Friedhof zum Heiligen Kreuz - Familiengrab
Familiengrab muss weichen
Aufgrund von baulichen Maßnahmen auf dem Friedhof zum Heiligen Kreuz (Heilig Kreuz Kirchhhof) muss erneut das Familiengrab um den verdienten Brandinspektor Friedrich Weiß weichen.
Aufgrund eines Autobahnbaus musste die ursprüngliche Grabstelle des ehemaligen Gemeindefriedhofs Berlin-Tempelhof bereits einmal verlegt werden. Nach dem Willen der Friedhofsverwaltung bzw. des Evangelischen Friedhofsverbandes Berlin soll das Grab endgültig einem Bauvorhaben weichen.
Brandinspektor Weiß, geboren im Jahr 1867, war einst eine bekannte Persönlichkeit in Berlin und insbesondere Tempelhof wo er seine Wirkungsstätte hatte. Aber auch im ganzen Reich bzw. später in der Weimarer Republik hielt Herr Weiß als Sachverständiger Vorträge über den Brandschutz in Unternehmen, die mit der Verarbeitung feuergefährlicher Stoffe beschäftigt waren. Diese Tätigkeit war auf dem Gebiet der Brandbekämpfung damals ein Novum und wurde seines Wissens vom ihm als erstes ausgeübt.
Im Jahr 1912 richtete Brandinspektor Weiß mit Hilfe der damaligen Siemens-Schuckert-Werke ein Feuermeldersystem ein, welches für das aufstrebende Tempelhof zur Notwendigkeit geworden war und übernahm 1919 die Überwachung des Filmateliers des UFA – Konzerns um nur zwei seiner unzähligen Aufgabengebiete zu erwähnen.

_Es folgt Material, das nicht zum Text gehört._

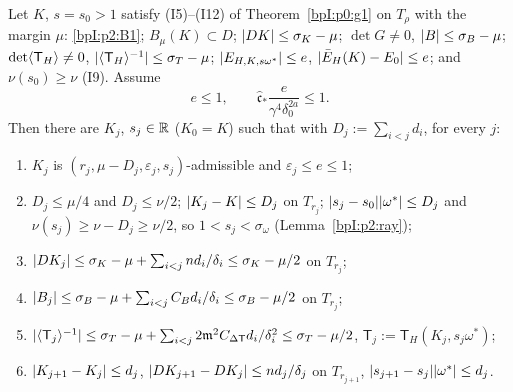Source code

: \begin{proposition}\label{bpI:p2:iteration}
Let $K$, $s=s_0>1$ satisfy (I5)--(I12) of Theorem~\ref{bpI:p0:g1} on $T_\rho$ with the margin $\mu$: \ref{bpI:p2:B1}; $B_\mu(K)\subset D$; $\abs{DK}\le\sigma_K-\mu$; $\det G\ne0$, $\abs B\le\sigma_B-\mu$; $\det\avg{\mathsf T_H}\ne0$, $\abs{\avg{\mathsf T_H}^{-1}}\le\sigma_T-\mu$; $\abs{E_{H,K,s\omega^*}}\le e$, $\abs{\bar E_H(K)-E_0}\le e$; and $\nu(s_0)\ge\nu$ (I9). Assume
\[
e\le1,\qquad\hat{\mathfrak c}_*\frac e{\gamma^4\delta_0^{2a}}\le1.
\]
Then there are $K_j$, $s_j\in\R$ ($K_0=K$) such that with $D_j:=\sum_{i<j}d_i$, for every $j$:
\begin{enumerate}[label=(\roman*)]
\item $K_j$ is $(r_j,\mu-D_j,\varepsilon_j,s_j)$-admissible and $\varepsilon_j\le e\le1$;
\item $D_j\le\mu/4$ and $D_j\le\nu/2$; $\abs{K_j-K}\le D_j$ on $T_{r_j}$; $\abs{s_j-s_0}\abs{\omega^*}\le D_j$ and $\nu(s_j)\ge\nu-D_j\ge\nu/2$, so $1<s_j<\sigma_\omega$ (Lemma~\ref{bpI:p2:ray});
\item $\abs{DK_j}\le\sigma_K-\mu+\sum_{i<j}nd_i/\delta_i\le\sigma_K-\mu/2$ on $T_{r_j}$;
\item $\abs{B_j}\le\sigma_B-\mu+\sum_{i<j}C_Bd_i/\delta_i\le\sigma_B-\mu/2$ on $T_{r_j}$;
\item $\abs{\avg{\mathsf T_j}^{-1}}\le\sigma_T-\mu+\sum_{i<j}2\mathfrak m^2C_{\Delta\mathsf T}d_i/\delta_i^2\le\sigma_T-\mu/2$, $\mathsf T_j:=\mathsf T_H(K_j,s_j\omega^*)$;
\item $\abs{K_{j+1}-K_j}\le d_j$, $\abs{DK_{j+1}-DK_j}\le nd_j/\delta_j$ on $T_{r_{j+1}}$, $\abs{s_{j+1}-s_j}\abs{\omega^*}\le d_j$.
\end{enumerate}
\end{proposition}
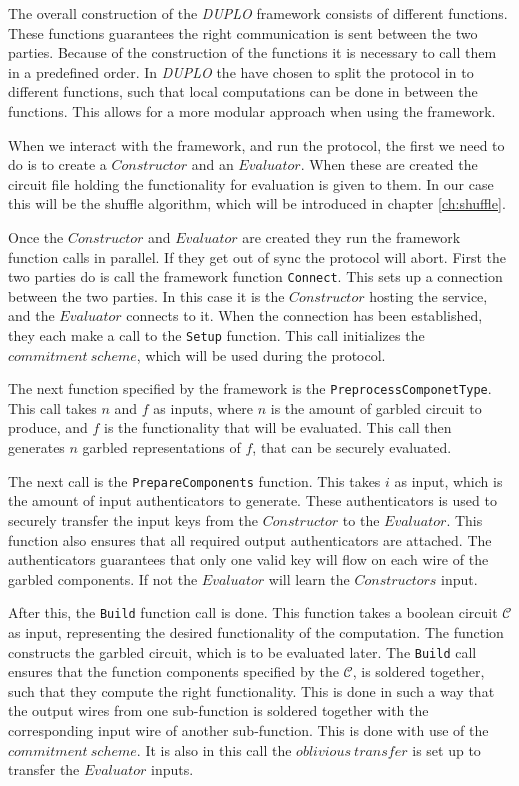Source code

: \documentclass[twoside,11pt,openright]{report}
\newcommand{\DUPLO}{\textit{DUPLO} }
\begin{document}
The overall construction of the \DUPLO framework consists of different functions. These functions guarantees the right communication is sent between the two parties. Because of the construction of the functions it is necessary to call them in a predefined order. In \DUPLO the have chosen to split the protocol in to different functions, such that local computations can be done in between the functions. This allows for a more modular approach when using the framework.

\bigskip

When we interact with the framework, and run the protocol, the first we need to do is to create a $Constructor$ and an $Evaluator$. When these are created the circuit file holding the functionality for evaluation is given to them. In our case this will be the shuffle algorithm, which will be introduced in chapter \ref{ch:shuffle}.

Once the $Constructor$ and $Evaluator$ are created they run the framework function calls in parallel. If they get out of sync the protocol will abort. First the two parties do is call the framework function \verb|Connect|. This sets up a connection between the two parties. In this case it is the $Constructor$ hosting the service, and the $Evaluator$ connects to it. When the connection has been established, they each make a call to the \verb|Setup| function. This call initializes the $commitment~scheme$, which will be used during the protocol.

The next function specified by the framework is the \verb|PreprocessComponetType|. This call takes $n$ and $f$ as inputs, where $n$ is the amount of garbled circuit to produce, and $f$ is the functionality that will be evaluated. This call then generates $n$ garbled representations of $f$, that can be securely evaluated.

The next call is the \verb|PrepareComponents| function. This takes $i$ as input, which is the amount of input authenticators to generate. These authenticators is used to securely transfer the input keys from the $Constructor$ to the $Evaluator$. This function also ensures that all required output authenticators are attached. The authenticators guarantees that only one valid key will flow on each wire of the garbled components. If not the $Evaluator$ will learn the $Constructors$ input.

After this, the \verb|Build| function call is done. This function takes a boolean circuit $\mathcal{C}$ as input, representing the desired functionality of the computation. The function constructs the garbled circuit, which is to be evaluated later. The \verb|Build| call ensures that the function components specified by the $\mathcal{C}$, is soldered together, such that they compute the right functionality. This is done in such a way that the output wires from one sub-function is soldered together with the corresponding input wire of another sub-function. This is done with use of the $commitment~scheme$. It is also in this call the $oblivious~transfer$ is set up to transfer the $Evaluator$ inputs.
\end{document}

Aber nicht nur durch präventive Maßnahmen trug Brandinspektor Weiß dazu bei, unzählige Menschenleben zu retten. Auch unter Einsatz seines eigenen Lebens rettete er u.a. 1906 zwei schwerverletzte Arbeiter aus einem über 6 Meter tiefen eingestürzten Schacht der Kanalisation in der Konradinstraße und bei einem Feuer fing er mit Hilfe eines Feuerlöschschlauches einen seiner Kollegen auf, der vom 3. Stock eines brennenden Hauses abgerutscht war.
Brandinspektor Weiß zog sich selbst mehrfach Rauchvergiftungen und diverse kleinere Verletzungen im Laufe seines Berufslebens zu.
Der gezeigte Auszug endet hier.